→ What you should do:
Set down exactly the lines below between the line holding "## **Objectives**" and the line holding "- Investigate external", inclusive; no other line belongs in the answer.

[Saved entries]
=== Begin Enclosure ===
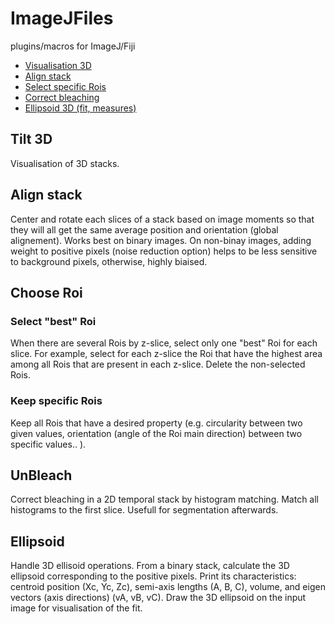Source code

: # ImageJFiles
plugins/macros for ImageJ/Fiji


 * [Visualisation 3D](#tilt-3D)
 * [Align stack](#align-stack)
 * [Select specific Rois](#choose-roi)
 * [Correct bleaching](#unbleach)
 * [Ellipsoid 3D (fit, measures)](#ellipsoid)

## Tilt 3D
Visualisation of 3D stacks.

## Align stack
Center and rotate each slices of a stack based on image moments so that they will all get the same average position and orientation (global alignement). 
Works best on binary images. 
On non-binay images, adding weight to positive pixels (noise reduction option) helps to be less sensitive to background pixels, otherwise, highly biaised.


## Choose Roi

### Select "best" Roi
When there are several Rois by z-slice, select only one "best" Roi for each slice.
For example, select for each z-slice the Roi that have the highest area among all Rois that are present in each z-slice.
Delete the non-selected Rois.

### Keep specific Rois
Keep all Rois that have a desired property (e.g. circularity between two given values, orientation (angle of the Roi main direction) between two specific values.. ).


## UnBleach

Correct bleaching in a 2D temporal stack by histogram matching. Match all histograms to the first slice. 
Usefull for segmentation afterwards.

## Ellipsoid
Handle 3D ellisoid operations.
From a binary stack, calculate the 3D ellipsoid corresponding to the positive pixels. Print its characteristics: centroid position (Xc, Yc, Zc), semi-axis lengths (A, B, C), volume, and eigen vectors (axis directions) (vA, vB, vC). Draw the 3D ellipsoid on the input image for visualisation of the fit.
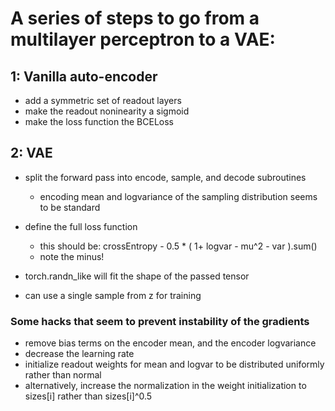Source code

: # A series of steps to go from a multilayer perceptron to a VAE:


## 1: Vanilla auto-encoder
- add a symmetric set of readout layers
- make the readout noninearity a sigmoid
- make the loss function the BCELoss


## 2: VAE 
- split the forward pass into encode, sample, and decode subroutines
    - encoding mean and logvariance of the sampling distribution seems to be standard

- define the full loss function
    - this should be: crossEntropy - 0.5 * ( 1+ logvar - mu^2 - var ).sum()
    - note the minus!

- torch.randn_like will fit the shape of the passed tensor

- can use a single sample from z for training


### Some hacks that seem to prevent instability of the gradients
- remove bias terms on the encoder mean, and the encoder logvariance
- decrease the learning rate
- initialize readout weights for mean and logvar to be distributed uniformly rather than normal
- alternatively, increase the normalization in the weight initialization to sizes[i] rather than sizes[i]^0.5

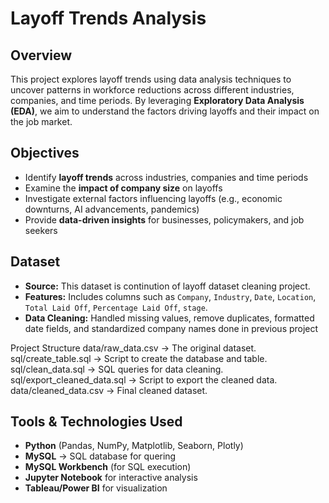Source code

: # **Layoff Trends Analysis**

## **Overview**
This project explores layoff trends using data analysis techniques to uncover patterns in workforce reductions across different industries, companies, and time periods. By leveraging **Exploratory Data Analysis (EDA)**, we aim to understand the factors driving layoffs and their impact on the job market.

## **Objectives**
- Identify **layoff trends** across industries, companies and time periods
- Examine the **impact of company size** on layoffs
- Investigate external factors influencing layoffs (e.g., economic downturns, AI advancements, pandemics)
- Provide **data-driven insights** for businesses, policymakers, and job seekers

## **Dataset**
- **Source:** This dataset is continution of layoff dataset cleaning project. 
- **Features:** Includes columns such as `Company`, `Industry`, `Date`, `Location`, `Total Laid Off`, `Percentage Laid Off`, `stage`.
- **Data Cleaning:** Handled missing values, remove duplicates, formatted date fields, and standardized company names done in previous project

  
Project Structure
data/raw_data.csv → The original dataset.
sql/create_table.sql → Script to create the database and table.
sql/clean_data.sql → SQL queries for data cleaning.
sql/export_cleaned_data.sql → Script to export the cleaned data.
data/cleaned_data.csv → Final cleaned dataset.

## **Tools & Technologies Used**
- **Python** (Pandas, NumPy, Matplotlib, Seaborn, Plotly)
- **MySQL** → SQL database for quering
- **MySQL Workbench** (for SQL execution)
- **Jupyter Notebook** for interactive analysis
- **Tableau/Power BI** for visualization

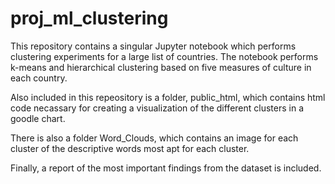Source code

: # proj_ml_clustering

This repository contains a singular Jupyter notebook which performs clustering experiments for a large list of countries. The notebook performs k-means and hierarchical clustering based on five measures of culture in each country.

Also included in this repeository is a folder, public_html, which contains html code necassary for creating a visualization of the different clusters in a goodle chart. 

There is also a folder Word_Clouds, which contains an image for each cluster of the descriptive words most apt for each cluster.

Finally, a report of the most important findings from the dataset is included.
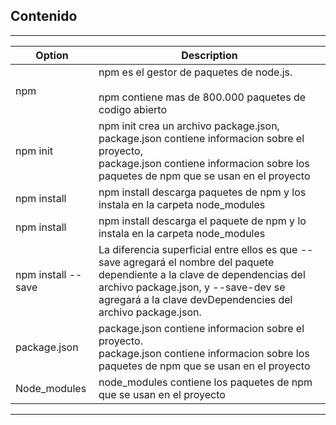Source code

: ##  Contenido

---

| Option | Description |
| ------ | ----------- |
|  npm   | npm es el gestor de paquetes de node.js.<br><br>npm contiene mas de 800.000 paquetes de codigo abierto |
| npm init | npm init crea un archivo package.json,<br>package.json contiene informacion sobre el proyecto,<br>package.json contiene informacion sobre los paquetes de npm que se usan en el proyecto|
| npm install   | npm install descarga paquetes de npm y los instala en la carpeta node_modules |
| npm install <package>   | npm install <package> descarga el paquete de npm y lo instala en la carpeta node_modules|
| npm install <package> --save   | La diferencia superficial entre ellos es que --save agregará el nombre del paquete dependiente a la clave de dependencias del archivo package.json, y --save-dev se agregará a la clave devDependencies del archivo package.json. |
|  package.json  | package.json contiene informacion sobre el proyecto.<br>package.json contiene informacion sobre los paquetes de npm que se usan en el proyecto |
|  Node_modules   | node_modules contiene los paquetes de npm que se usan en el proyecto |

---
=== End Enclosure ===
→ Output for this exercise:
## **Objectives**
- Identify **layoff trends** across industries, companies and time periods
- Examine the **impact of company size** on layoffs
- Investigate external factors influencing layoffs (e.g., economic downturns, AI advancements, pandemics)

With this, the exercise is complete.